Tilray Brands sees the spirit and beer sectors as areas that have “great opportunities” and where its previous acquisitions have shown “great margins”, Simon added.
In November, the group acquired New York-based Montauk Brewing Company. Simon said Montauk’s “success has been driven by its loved product portfolio, premium price point and over 4,700 points of distribution”, adding: “We’d love to find some more Breckenridges or some more Montauk and SweetWater.”
Simon continued: “We think that from an acquisition standpoint, the whole wellness area is an area we’re going to focus on and look at acquisitions there. And, upon legalisation, there will be foods that will be infused with hemp, there’ll be foods that will be infused with THC.”

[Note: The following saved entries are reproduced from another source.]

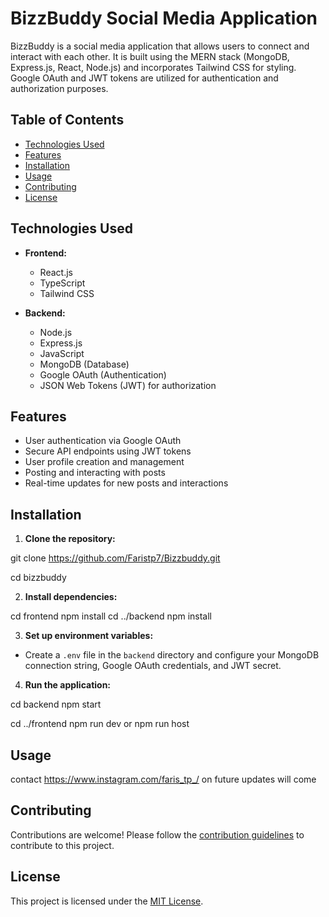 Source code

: # BizzBuddy Social Media Application

BizzBuddy is a social media application that allows users to connect and interact with each other. It is built using the MERN stack (MongoDB, Express.js, React, Node.js) and incorporates Tailwind CSS for styling. Google OAuth and JWT tokens are utilized for authentication and authorization purposes.

## Table of Contents

- [Technologies Used](#technologies-used)
- [Features](#features)
- [Installation](#installation)
- [Usage](#usage)
- [Contributing](#contributing)
- [License](#license)

## Technologies Used

- **Frontend:**
  - React.js
  - TypeScript
  - Tailwind CSS

- **Backend:**
  - Node.js
  - Express.js
  - JavaScript
  - MongoDB (Database)
  - Google OAuth (Authentication)
  - JSON Web Tokens (JWT) for authorization

## Features

- User authentication via Google OAuth
- Secure API endpoints using JWT tokens
- User profile creation and management
- Posting and interacting with posts
- Real-time updates for new posts and interactions

## Installation

1. **Clone the repository:**

git clone https://github.com/Faristp7/Bizzbuddy.git

cd bizzbuddy


2. **Install dependencies:**

cd frontend 
npm install
cd ../backend
npm install


3. **Set up environment variables:**
- Create a `.env` file in the `backend` directory and configure your MongoDB connection string, Google OAuth credentials, and JWT secret.


4. **Run the application:**

cd backend
npm start

cd ../frontend
npm run dev or npm run host


## Usage

contact https://www.instagram.com/faris_tp_/
on future updates will come

## Contributing

Contributions are welcome! Please follow the [contribution guidelines](CONTRIBUTING.md) to contribute to this project.

## License

This project is licensed under the [MIT License](LICENSE).
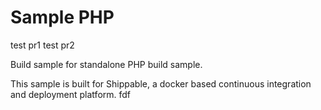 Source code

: Sample PHP
===============
test pr1
test pr2

Build sample for standalone PHP build sample.

This sample is built for Shippable, a docker based continuous integration and deployment platform.
fdf
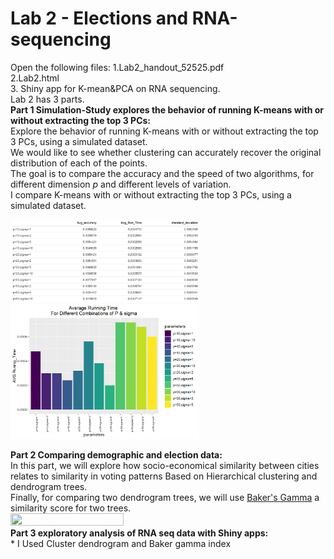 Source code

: # Lab 2 - Elections and RNA-sequencing
Open the following files:
1.Lab2_handout_52525.pdf<br />
2.Lab2.html <br />
3. Shiny app for K-mean&PCA on RNA sequencing.<br />
Lab 2 has 3 parts.<br /> 
**Part 1 Simulation-Study explores the behavior of running K-means with or without extracting the top 3 PCs:** <br />
Explore the behavior of running K-means with or without extracting the top 3 PCs, using a simulated dataset.<br /> 
We would like to see whether clustering can accurately recover the original<br />
distribution of each of the points.<br />
The goal is to compare the accuracy and the speed of two algorithms, for<br />
different dimension $p$ and different levels of variation.<br />
I compare K-means with or without extracting the top 3 PCs, using a simulated dataset.<br />

<img src="https://github.com/Amityaron/Lab-2-Elections-and-RNA-sequencing/blob/main/lab2%20image%202.png" width="60%" height="30%"> <br />
<img src="https://github.com/Amityaron/Lab-2-Elections-and-RNA-sequencing/blob/main/lab2%20image%201.png" width="60%" height="30%"> <br />

**Part 2 Comparing demographic and election data:** <br />
In this part, we will explore how socio-economical similarity between cities relates to similarity in voting
patterns Based on Hierarchical clustering and dendrogram trees.<br />
Finally, for comparing two dendrogram trees, we will use [Baker's Gamma](https://rdrr.io/cran/dendextend/man/cor_bakers_gamma.html) a similarity score for two trees.<br />
<img src="" width="60%" height="30%"> <br />
**Part 3 exploratory analysis of RNA seq data with Shiny apps:** <br />*
I Used Cluster dendrogram and Baker gamma index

Looking at its own infrastructure, Tilray Brands has floated the idea of growing fruits and vegetables in some of its facilities.
Blair MacNeil, the president of Tilray Canada, said: “The team has done an unbelievable job of building world-class facilities that can operate at a very low cost.”
He explained the group is hoping it will grow cannabis in most of its facilities but, waiting on legalisation, it does not want the sites to “sit idle”.
However, while Tilray may start growing fruits and vegetables, it has stated that cannabis and its spirits and beers business is its priority. “We’re not out there saying we’re going to become farmers,” MacNeil said.